Guardando meglio il bollettino, il fatto che i rettangoli contenenti loghi e candidati siano tutti staccati tra loro certifica la sparizione delle coalizioni (secondo l’ultimo modello del premio di maggioranza alla lista). Si può poi sorridere per i simboli finti scelti per il fac simile, ingenui e allo stesso tempo ricchi di involontari rimandi a contrassegni esistenti (su tutti, il fiore scuro a sei petali e il cuore su fondo chiaro, che evocano inconsapevolmente il Sole delle Alpi leghista e il logo di Io Sud di Adriana Poli Bortone).
E’ stato lo stesso Renzi a ironizzare sui candidati di collegio, che in altri stampati a sua disposizione avevano “nomi che non vanno bene“, forse perché troppo vicini alla realtà; non si era forse reso conto che, tra i “nomi a caso” del modello mostrato alla stampa, si leggono anche quelli di Giovanni Bianchi (deputato dalla XII alla XIV legislatura, confluito dal Ppi alla Margherita fino al Pd) e di Antonio Russo (giornalista freelance legato a Radio Radicale, massacrato in Georgia nel 2000).
Sulla questione preferenze, invece, si consuma un piccolo “giallo” sfuggito ai più, ma non a qualche sguardo attento: in base ai testi finora noti, infatti, le righe per le preferenze non ci dovevano essere. In base al testo dell’Italicum approdato al Senato, la scheda accanto al simbolo di lista doveva recare “il cognome e il nome dei relativi candidati”; l’emendamento 1.5000, presentato in commissione Affari costituzionali dalla relatrice Anna Finocchiaro (per recepire le penultime modifiche al “patto del Nazareno”) precisa che l’elettore può esprimere la preferenza “tracciando un segno nei rettangoli posti accanto al nominativo del candidato”.
Morale, secondo il testo dell’Italicum corretto alla penultima versione del patto con Forza Italia, accanto al simbolo devono essere stampati tutti i nomi dei candidati (escluso il capolista) e la preferenza si esprime mettendo un segno nei rettangolini a fianco dei vari nomi (una scheda simile a quella della quota proporzionale del Mattarellum, con in più questi quadratini per esprimere le preferenze). Nel fac simile di Renzi, invece, niente quadratini e – soprattutto – niente nomi all’infuori del capolista: se uno vuole dare le preferenze, le deve scrivere, come alle altre elezioni.
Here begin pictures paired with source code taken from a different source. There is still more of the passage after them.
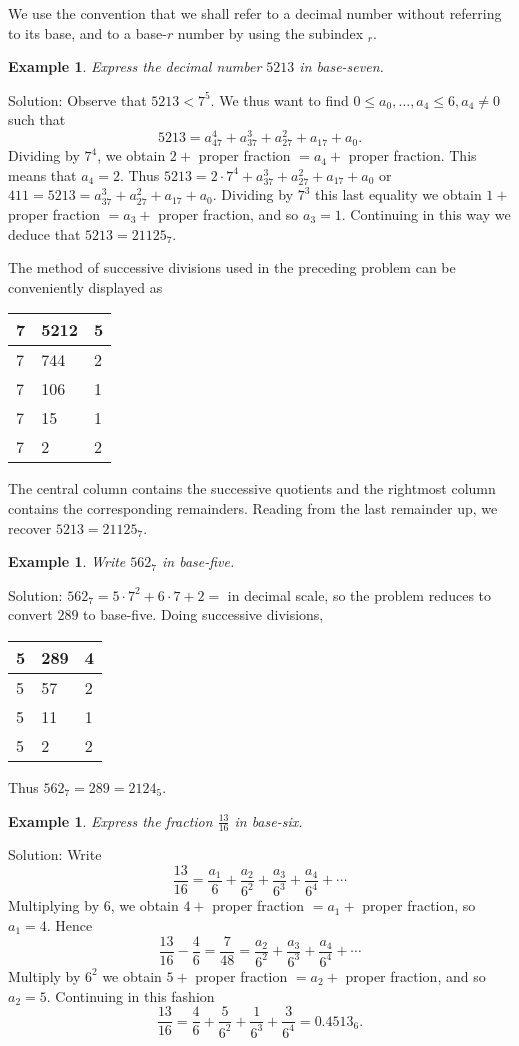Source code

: \documentclass[11pt, openany]{book}
\theoremstyle{change} \theoremheaderfont{\blue\sffamily\bfseries}
\newtheorem{exa}[thm]{Example}
\theoremstyle{nonumberplain} \theoremheaderfont{\sffamily\bfseries}
\newcommand{\dis}{\displaystyle}
\newcommand{\í}{\'{\i}}
\begin{document}
We use the convention that we shall refer to a decimal number
without referring to its base, and to a base-$r$ number by using
the subindex $_r$.

\begin{exa}
Express the decimal number $5213$ in base-seven.
\end{exa}
Solution: Observe that $5213 < 7^5.$ We thus want to find $0 \leq
a_0, \ldots , a_4 \leq 6, a_4 \neq 0$ such that
$$5213 = a_47^4 + a_37^3 + a_27^2 + a_17 + a_0.$$Dividing by $7^4$, we obtain
$2 + $ proper fraction $= a_4 + $ proper fraction. This means that
$a_4 = 2.$ Thus $5213 = 2\cdot7^4 + a_37^3 + a_27^2 + a_17 + a_0$
or $411 = 5213 = a_37^3 + a_27^2 + a_17 + a_0$. Dividing by $7^3$
this last equality we obtain $1 + $ proper fraction $= a_3 + $
proper fraction, and so $a_3 = 1.$ Continuing in this way we
deduce that $5213 = 21125_7.$


The method of successive divisions used in the preceding problem
can be conveniently displayed as
\begin{center}
\begin{tabular}{l|l|l}
7 & 5212 & 5 \\
\hline
7 & 744 & 2 \\
\hline
7 & 106 & 1 \\
\hline
7 & 15 & 1 \\
\hline
7 & 2 & 2 \\

\end{tabular}
 \end{center}
The central column contains the successive quotients and the
rightmost column contains the corresponding remainders. Reading
from the last remainder up, we recover $5213 = 21125_7.$
\begin{exa}
Write $562_7$ in base-five.
\end{exa}
Solution: $562_7 = 5\cdot 7^2 + 6\cdot 7 + 2 = $ in decimal scale,
so the problem reduces to convert $289$ to base-five. Doing
successive divisions,
\begin{center}
\begin{tabular}{l|l|l}
5 & 289 & 4 \\
\hline
5 & 57 & 2 \\
\hline
5 & 11 & 1 \\
\hline
5 & 2 & 2 \\

\end{tabular}
 \end{center}Thus $562_7 = 289 = 2124_5.$
\begin{exa}
Express the fraction $\dis{\frac{13}{16}}$ in base-six.
\end{exa}
Solution: Write
$$\frac{13}{16} = \frac{a_1}{6} + \frac{a_2}{6^2} +  \frac{a_3}{6^3} +  \frac{a_4}{6^4} + \cdots  $$
Multiplying by 6, we obtain $4 + $ proper fraction $ = a_1 + $
proper fraction, so $a_1 = 4.$ Hence
$$\frac{13}{16} - \frac{4}{6} = \frac{7}{48} = \frac{a_2}{6^2} +  \frac{a_3}{6^3} +  \frac{a_4}{6^4} + \cdots $$
Multiply by $6^2$ we obtain $5 + $ proper fraction $= a_2 + $
proper fraction, and so $a_2 = 5.$ Continuing in this fashion
$$\frac{13}{16} = \frac{4}{6} + \frac{5}{6^2} +  \frac{1}{6^3} +  \frac{3}{6^4} = 0.4513_6.$$
\end{document}
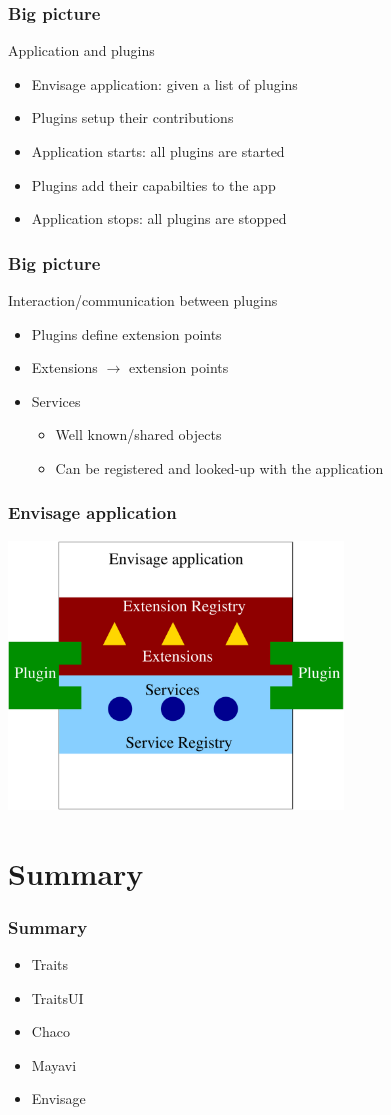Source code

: \documentclass[14pt,compress]{beamer}
\begin{document}
\begin{frame}
  \frametitle{Big picture}
  \begin{block}{Application and plugins}
    \begin{itemize}
    \item Envisage application: given a list of plugins
    \item Plugins setup their contributions
    \item Application starts: all plugins are started
    \item Plugins add their capabilties to the app
    \item Application stops: all plugins are stopped
    \end{itemize}
  \end{block}
\end{frame}

\begin{frame}
  \frametitle{Big picture}
  \begin{block}{Interaction/communication between plugins}
    \begin{itemize}
    \item Plugins define extension points
    \item Extensions $\rightarrow$ extension points
    \item Services
      \begin{itemize}
      \item Well known/shared objects
      \item Can be registered and looked-up with the application
      \end{itemize}
    \end{itemize}
  \end{block}
\end{frame}

\begin{frame}
  \frametitle{Envisage application}
  \begin{center}
    \includegraphics[width=3.5in,interpolate=true]{images/envisage}
  \end{center}
\end{frame}


\section{Summary}

\begin{frame}
  \frametitle{Summary}
  \begin{itemize}
      \item Traits
      \item TraitsUI
      \item Chaco
      \item Mayavi
      \item Envisage
 \end{itemize}
\end{frame}
\end{document}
La scelta ovviamente non è scandalosa, anzi, risponde al canone di “semplicità impressionante” richiamato dallo stesso Renzi in conferenza stampa. Il fatto è che i testi fino a ora in discussione disegnano una scheda diversa; è vero che all’emendamento Finocchiaro sono stati presentati ben 5038 subemendamenti, ma a prima vista non pare che qualcuno disegni con precisione il modello mostrato da Renzi.
La soluzione forse l’ha indicata lo stesso Presidente del Consiglio, sottolineando che il metodo alla base della scheda “è stato votato dalla direzione del Pd e approvato dalle forze della coalizione e praticamente in larghissima parte anche da Forza Italia”: può essere allora che le forze di governo e il partito di Berlusconi si siano preoccupate di modificare anche la struttura della scheda elettorale. Tutto questo, però, senza avere cura di convergere su un testo normativo condiviso per passare dai candidati stampati alle preferenze manuali; di questa “piccola” modifica, intanto, non si era accorto quasi nessuno.